Based on phylogenetic analysis, H1N1subtypes showed some genetic drifts from vaccine strain but H3N2 subtypes were from the previous vaccine strains.24 The present study showed that out of 50 positive isolates
for human influenza A virus, 15 and 2 strains were H1N1 and H3N2, respectively. Nucleotide sequences of these 17 isolates were compared to the HA1 gene of other H1N1 and H3N2 reference virus isolates in GenBank. The H1N1 isolates were genetically close to A/Brisbane/59/2007 vaccine strain Inhibitors,research,lifescience,medical and Iranian isolates from previous years. Ten H1N1 isolates were clustered in a distinct branch close to New Caledonia/20/99 strain, and five of them were branched with two Tehran/2006 isolates (figure 3a). These subtypes were different from A/Brisbane/59/2007 vaccine virus in 5-7 amino acids whose substitutions were located in the antigenic sites B and D. The phylogenetic analysis of H3N2 HA nucleotide Inhibitors,research,lifescience,medical sequences demonstrated our H3N2 isolates were related to the A/Brisbane/10/2007 vaccine strain and cluster in a unique branch (figure 3b). These isolates varied from vaccine strain only in one amino acid, which was located in the antigenic site D.

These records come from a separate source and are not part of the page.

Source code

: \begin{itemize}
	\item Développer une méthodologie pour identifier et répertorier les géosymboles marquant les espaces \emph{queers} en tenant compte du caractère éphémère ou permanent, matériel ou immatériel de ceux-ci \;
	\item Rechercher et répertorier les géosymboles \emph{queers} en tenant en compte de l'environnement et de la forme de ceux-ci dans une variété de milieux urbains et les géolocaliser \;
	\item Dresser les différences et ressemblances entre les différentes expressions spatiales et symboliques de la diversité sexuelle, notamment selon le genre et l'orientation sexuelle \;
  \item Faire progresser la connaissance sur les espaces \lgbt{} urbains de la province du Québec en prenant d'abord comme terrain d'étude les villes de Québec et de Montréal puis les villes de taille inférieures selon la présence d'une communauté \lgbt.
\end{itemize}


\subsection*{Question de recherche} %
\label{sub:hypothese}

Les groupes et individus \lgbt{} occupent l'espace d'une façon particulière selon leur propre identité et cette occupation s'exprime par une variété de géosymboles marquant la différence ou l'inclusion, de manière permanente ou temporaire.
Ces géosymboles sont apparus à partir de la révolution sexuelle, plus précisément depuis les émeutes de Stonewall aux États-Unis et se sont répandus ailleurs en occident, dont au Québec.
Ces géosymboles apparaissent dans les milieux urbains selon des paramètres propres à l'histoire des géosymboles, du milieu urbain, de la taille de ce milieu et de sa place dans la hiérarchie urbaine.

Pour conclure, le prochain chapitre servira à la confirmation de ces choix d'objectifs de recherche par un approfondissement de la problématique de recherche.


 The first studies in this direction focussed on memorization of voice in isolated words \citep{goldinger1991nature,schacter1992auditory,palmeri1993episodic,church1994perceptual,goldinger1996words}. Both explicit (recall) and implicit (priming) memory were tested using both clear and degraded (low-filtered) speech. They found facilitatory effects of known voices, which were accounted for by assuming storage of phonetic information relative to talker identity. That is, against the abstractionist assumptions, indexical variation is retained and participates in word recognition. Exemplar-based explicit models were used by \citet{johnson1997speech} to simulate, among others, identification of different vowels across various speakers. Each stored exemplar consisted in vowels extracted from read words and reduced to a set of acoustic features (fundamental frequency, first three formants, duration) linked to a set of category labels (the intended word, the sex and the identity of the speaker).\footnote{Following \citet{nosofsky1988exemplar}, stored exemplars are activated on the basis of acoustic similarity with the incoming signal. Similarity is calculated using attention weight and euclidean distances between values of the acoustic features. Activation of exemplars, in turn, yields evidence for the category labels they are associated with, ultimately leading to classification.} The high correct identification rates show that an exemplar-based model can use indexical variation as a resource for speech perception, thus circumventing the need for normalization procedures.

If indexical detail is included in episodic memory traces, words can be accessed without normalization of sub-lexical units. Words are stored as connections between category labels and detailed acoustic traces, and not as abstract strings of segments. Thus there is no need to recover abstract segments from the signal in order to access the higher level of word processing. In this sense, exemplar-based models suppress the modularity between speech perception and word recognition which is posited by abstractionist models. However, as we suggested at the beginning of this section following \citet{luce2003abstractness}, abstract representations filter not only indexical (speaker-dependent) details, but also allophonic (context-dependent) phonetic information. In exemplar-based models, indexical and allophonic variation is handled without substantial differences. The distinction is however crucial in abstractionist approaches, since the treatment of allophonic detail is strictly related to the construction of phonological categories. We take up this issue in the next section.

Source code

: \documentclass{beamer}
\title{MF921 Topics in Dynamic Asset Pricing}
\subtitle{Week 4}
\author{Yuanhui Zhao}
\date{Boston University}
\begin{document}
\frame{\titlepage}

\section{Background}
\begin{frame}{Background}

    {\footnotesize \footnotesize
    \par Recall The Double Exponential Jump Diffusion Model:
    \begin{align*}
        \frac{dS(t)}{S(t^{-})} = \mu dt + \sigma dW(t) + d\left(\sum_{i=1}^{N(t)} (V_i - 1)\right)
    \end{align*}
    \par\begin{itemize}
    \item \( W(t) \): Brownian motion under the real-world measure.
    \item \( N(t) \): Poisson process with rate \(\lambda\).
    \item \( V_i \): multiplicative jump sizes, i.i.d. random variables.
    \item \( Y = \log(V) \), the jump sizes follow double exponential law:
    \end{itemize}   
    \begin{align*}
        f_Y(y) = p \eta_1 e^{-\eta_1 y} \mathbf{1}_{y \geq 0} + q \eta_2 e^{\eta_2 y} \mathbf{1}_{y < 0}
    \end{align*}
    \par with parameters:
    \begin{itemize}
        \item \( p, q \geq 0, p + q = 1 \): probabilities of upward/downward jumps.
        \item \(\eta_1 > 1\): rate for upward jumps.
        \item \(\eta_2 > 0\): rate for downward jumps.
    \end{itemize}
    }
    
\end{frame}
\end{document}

Further analysis Inhibitors,research,lifescience,medical will be necessary to estimate the evolution of the mutational changes in the antigenic sites on the HA1 protein.25 Conclusion Human influenza A/H1N1 was predominant subtype during 2008-2009 influenza seasons in Tehran. In addition, some amino acid variations were found in Tehran/2008/H1N1 isolates from the 2008-2009 vaccine strain, however, the H3N2 isolates showed higher genetic resemblance to the vaccine strain. Acknowledgement We would like to thank Dr. Mazaheri and Ms. Shokati of Pasteur Institute of Iran, and Dr. Tafazzoli Inhibitors,research,lifescience,medical and Dr. Mofid of the Outpatient Clinic of Shahid Beheshti University for their assistance in the collection of samples. Conflict Inhibitors,research,lifescience,medical of Interest: None declared
Background: Clarithromycin resistance in CCI-779 mouse Helicbacter pylori has been found to be associated with point mutations in 23s rRNA gene leads to reduced affinity of the antibiotic to its ribosomal target
or changing the site of methylation. The aim of this study was to determine the most important point mutations in 23s rRNA gene in H. pylori that are closely related to clarithromycin resistance among such isolates. Methods: Sixty three H. pylori isolates, obtained from gastric biopsy speciemens in Kerman, Iran, were used to evaluate their susceptibility to clarithromycin by disk diffusion Thymidine kinase test, and to detect the most common point mutations in 23s rRNA gene associated with clarithromycin resistance by Polymerase chain reaction-amplification and restriction fragment length polymorphism (PCR-RFLP) and 3′-mismatch PCR. Results: 31.7% of the H. pylori isolates were resistant to clarithromycin, and each of the resistant isolate had at least one of the most common point mutations in 23s rRNA gene associated with calrithromycin resistance.